Work request:
Only the lines of the data holding the string "meaning" need to be returned.
::: Data
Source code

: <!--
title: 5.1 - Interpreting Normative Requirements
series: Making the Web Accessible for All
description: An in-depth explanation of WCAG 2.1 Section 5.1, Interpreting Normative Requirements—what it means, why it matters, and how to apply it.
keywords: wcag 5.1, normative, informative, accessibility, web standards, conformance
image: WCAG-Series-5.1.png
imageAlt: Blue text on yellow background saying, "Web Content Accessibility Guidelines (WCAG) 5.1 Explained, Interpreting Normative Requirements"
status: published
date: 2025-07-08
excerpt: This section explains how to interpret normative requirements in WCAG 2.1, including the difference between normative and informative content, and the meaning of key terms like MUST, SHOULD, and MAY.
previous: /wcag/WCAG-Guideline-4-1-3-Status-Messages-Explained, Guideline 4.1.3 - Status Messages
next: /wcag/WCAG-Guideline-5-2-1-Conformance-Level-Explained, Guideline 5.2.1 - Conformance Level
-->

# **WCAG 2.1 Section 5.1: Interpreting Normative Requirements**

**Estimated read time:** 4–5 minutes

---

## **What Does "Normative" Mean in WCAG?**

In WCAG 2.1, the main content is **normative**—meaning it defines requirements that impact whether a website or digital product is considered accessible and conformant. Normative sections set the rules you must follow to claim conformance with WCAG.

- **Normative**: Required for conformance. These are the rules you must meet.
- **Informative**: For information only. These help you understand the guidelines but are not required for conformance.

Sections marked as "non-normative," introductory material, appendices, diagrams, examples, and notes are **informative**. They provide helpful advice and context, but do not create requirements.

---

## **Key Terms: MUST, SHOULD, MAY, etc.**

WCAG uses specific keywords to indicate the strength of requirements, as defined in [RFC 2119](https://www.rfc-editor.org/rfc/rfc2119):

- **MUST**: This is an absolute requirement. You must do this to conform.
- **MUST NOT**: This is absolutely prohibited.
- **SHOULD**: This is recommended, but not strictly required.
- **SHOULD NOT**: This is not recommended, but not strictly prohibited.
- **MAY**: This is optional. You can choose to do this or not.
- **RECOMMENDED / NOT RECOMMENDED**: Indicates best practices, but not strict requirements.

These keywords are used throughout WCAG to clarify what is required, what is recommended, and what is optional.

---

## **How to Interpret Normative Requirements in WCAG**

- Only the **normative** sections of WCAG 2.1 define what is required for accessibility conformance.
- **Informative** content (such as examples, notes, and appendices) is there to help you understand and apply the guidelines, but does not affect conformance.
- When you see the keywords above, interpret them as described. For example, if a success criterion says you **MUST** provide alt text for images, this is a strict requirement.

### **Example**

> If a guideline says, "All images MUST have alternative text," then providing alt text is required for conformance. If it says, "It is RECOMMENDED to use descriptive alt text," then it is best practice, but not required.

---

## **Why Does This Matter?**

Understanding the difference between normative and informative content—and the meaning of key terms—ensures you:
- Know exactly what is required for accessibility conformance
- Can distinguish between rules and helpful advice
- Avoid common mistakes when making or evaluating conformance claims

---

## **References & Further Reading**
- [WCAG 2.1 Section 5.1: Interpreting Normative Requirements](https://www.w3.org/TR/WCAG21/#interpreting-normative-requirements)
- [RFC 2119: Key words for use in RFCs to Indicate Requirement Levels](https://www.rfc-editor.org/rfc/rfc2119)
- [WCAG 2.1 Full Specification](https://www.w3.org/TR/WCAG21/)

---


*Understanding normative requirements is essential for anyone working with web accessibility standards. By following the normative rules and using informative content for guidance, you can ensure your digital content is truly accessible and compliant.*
::::::
Answer space:
excerpt: This section explains how to interpret normative requirements in WCAG 2.1, including the difference between normative and informative content, and the meaning of key terms like MUST, SHOULD, and MAY.
In WCAG 2.1, the main content is **normative**—meaning it defines requirements that impact whether a website or digital product is considered accessible and conformant. Normative sections set the rules you must follow to claim conformance with WCAG.
Understanding the difference between normative and informative content—and the meaning of key terms—ensures you:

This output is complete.